Un autre facteur accentue, à Marseille, le sentiment d’une menace : ce que l’on peut appeler l’insécurité économique. Les risques de fermeture d’entreprises, les risques de diminution des emplois et de perte des emplois que l’on occupe, font partie aussi de la figure globale de la peur. La diminution de l’activité du port, ou, à tout le moins, la diminution des échanges avec des pays qui sont confrontés au coronavirus, contribue aussi à la montée d’un sentiment d’insécurité économique. À cet égard, la situation du port, à Marseille, rejoint aujourd’hui, des épisodes comme la venue de la peste, en 1720, comme nous en parlions récemment ici. Aujourd’hui, comme en 1720, la volonté des acteurs économiques et financiers de ne pas risquer de perdre leurs profits les empêche de prendre de véritables mesures de sécurité autour de l’activité du port.

Mais, comme toute figure de peur et d’insécurité, ce sentiment empêche la mise en œuvre d’une véritable activité de réflexion et de débat. Comme celui de nombreuses villes, l’activité critique et de débat de l’espace public de Marseille finit par être paralysée par la montée de la peur devant la maladie.

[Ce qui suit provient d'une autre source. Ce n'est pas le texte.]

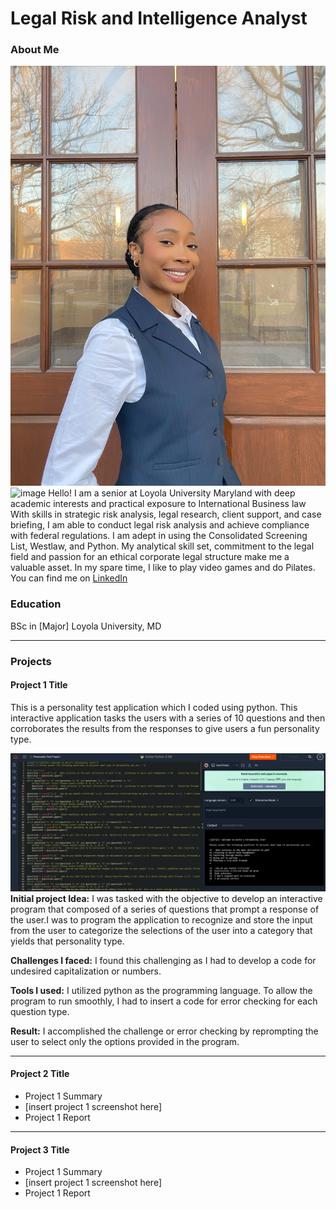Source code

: # Legal Risk and Intelligence Analyst

### About Me 
![Profile Picture](images/profilepic_for_Portfolio.jpg)
<img width="250" alt="image" src=*images/profilepic_for_Portfolio.jpg)* />
Hello! I am a senior at Loyola University Maryland with deep academic interests and practical exposure to International Business law
With skills in strategic risk analysis, legal research, client support, and case briefing, I am able to conduct legal risk analysis and achieve compliance with federal regulations. I am adept in using the Consolidated Screening List, Westlaw, and Python. 
My analytical skill set, commitment to the legal field and passion for an ethical corporate legal structure make me a valuable asset. In my spare time, I like to play video games and do Pilates. 
You can find me on [LinkedIn](https://www.linkedin.com/in/derin-m-fatungase/)
### Education 
BSc in [Major]
Loyola University, MD

***
### Projects

#### Project 1 Title

 This is a personality test application which I coded using python. This interactive application tasks the users with a series of 10 questions and then corroborates the results from the responses to give users a fun personality type.

![Project 1 image](images/Project1_IMG.png)
 **Initial project Idea:**
I was tasked with the objective to develop an interactive program that composed of a series of questions that prompt a response of the user.I was to program the application to recognize and store the input from the user to categorize the selections of the user into a category that yields that personality type.

**Challenges I faced:**
I found this challenging as I had to develop a code for undesired capitalization or numbers.

**Tools I used:**
 I utilized python as the programming language. To allow the program to run smoothly, I had to insert a code for error checking for each question type. 

 **Result:**
 I accomplished the challenge or error checking by reprompting the user to select only the options provided in the program.

***
#### Project 2 Title
 - Project 1 Summary
 - [insert project 1 screenshot here]
 - Project 1 Report
***
#### Project 3 Title
 - Project 1 Summary
 - [insert project 1 screenshot here]
 - Project 1 Report
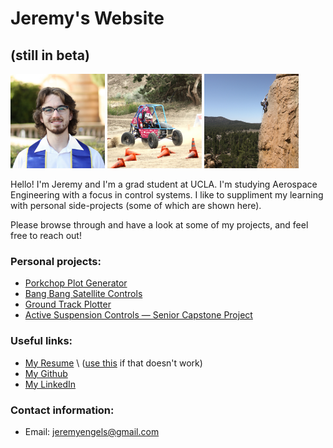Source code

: # Jeremy's Website
## (still in beta)

<p float="left">
  <img src="/img/portrait.jpeg" width="30%" />
  <img src="/img/baja.jpeg" width="30%" /> 
  <img src="/img/climbing.jpeg" width="30%" />
</p>

Hello! I'm Jeremy and I'm a grad student at UCLA. I'm studying Aerospace Engineering with a focus in control systems. I like to suppliment my learning with personal side-projects (some of which are shown here).

Please browse through and have a look at some of my projects, and feel free to reach out!

### Personal projects:
* [Porkchop Plot Generator](interplanetary-porkchop.md)
* [Bang Bang Satellite Controls](bang-bang.md)
* [Ground Track Plotter](ground-track.md)
* [Active Suspension Controls — Senior Capstone Project](senior-design.md)


### Useful links:
* <a id="raw-url" href="https://raw.githubusercontent.com/jeremyengels/resume/master/jeremy_engels_resume_2021.pdf">My Resume</a> \ ([use this](https://github.com/jeremyengels/resume/blob/master/jeremy_engels_resume_2021.pdf) if that doesn't work)
* [My Github](https://github.com/jeremyengels)
* [My LinkedIn](https://www.linkedin.com/in/jeremyengels/)



### Contact information:
* Email: [jeremyengels@gmail.com](mailto:jeremyengels@gmail.com)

Le coronavirus et la citoyenneté

Cette sorte de paralysie du débat liée à la peur suscitée par la figure du coronavirus prend des formes particulières dans l’activité politique de la ville. D’abord, il s’agit de l’incertitude sur la date à laquelle aura lieu le second tour de l’élection municipale – si tant est qu’il y ait un second tour et que l’élection municipale ne soit pas reprise depuis le commencement, et qu’une sorte de second premier tour ait lieu. Cette incertitude même empêche le débat politique de se tenir autour de l’élection. Cela, par ailleurs, prolonge le mandat du maire sortant, J.-C. Gaudin, et affaiblit la légitimité des décisions qu’il va prendre désormais. Au-delà, dans cette incertitude, c’est la citoyenneté même qui est affaiblie par la menace de la maladie. Ne pouvant pas s’exercer pleinement lors de l’élection, et ne pouvant s’exprimer dans des débats et des réunions publiques qui sont interdits, la citoyenneté est elle-même en quelque sorte suspendue.

Mais il faut aller plus loin : dans cette incertitude, c’est la ville même qui est menacée, car ceux qui y vivent ne peuvent plus manifester la dimension politique de leur appartenance à la ville, ne peuvent plus exprimer le lien social qui fait de la ville un espace pleinement politique. À Marseille comme dans toutes les villes, le confinement est l’adversaire du débat. C’est ainsi l’identité urbaine même qui est suspendue, voire menacée. Sans doute la véritable menace se trouve-t-elle là, dans le risque de l’extinction du politique et de la citoyenneté.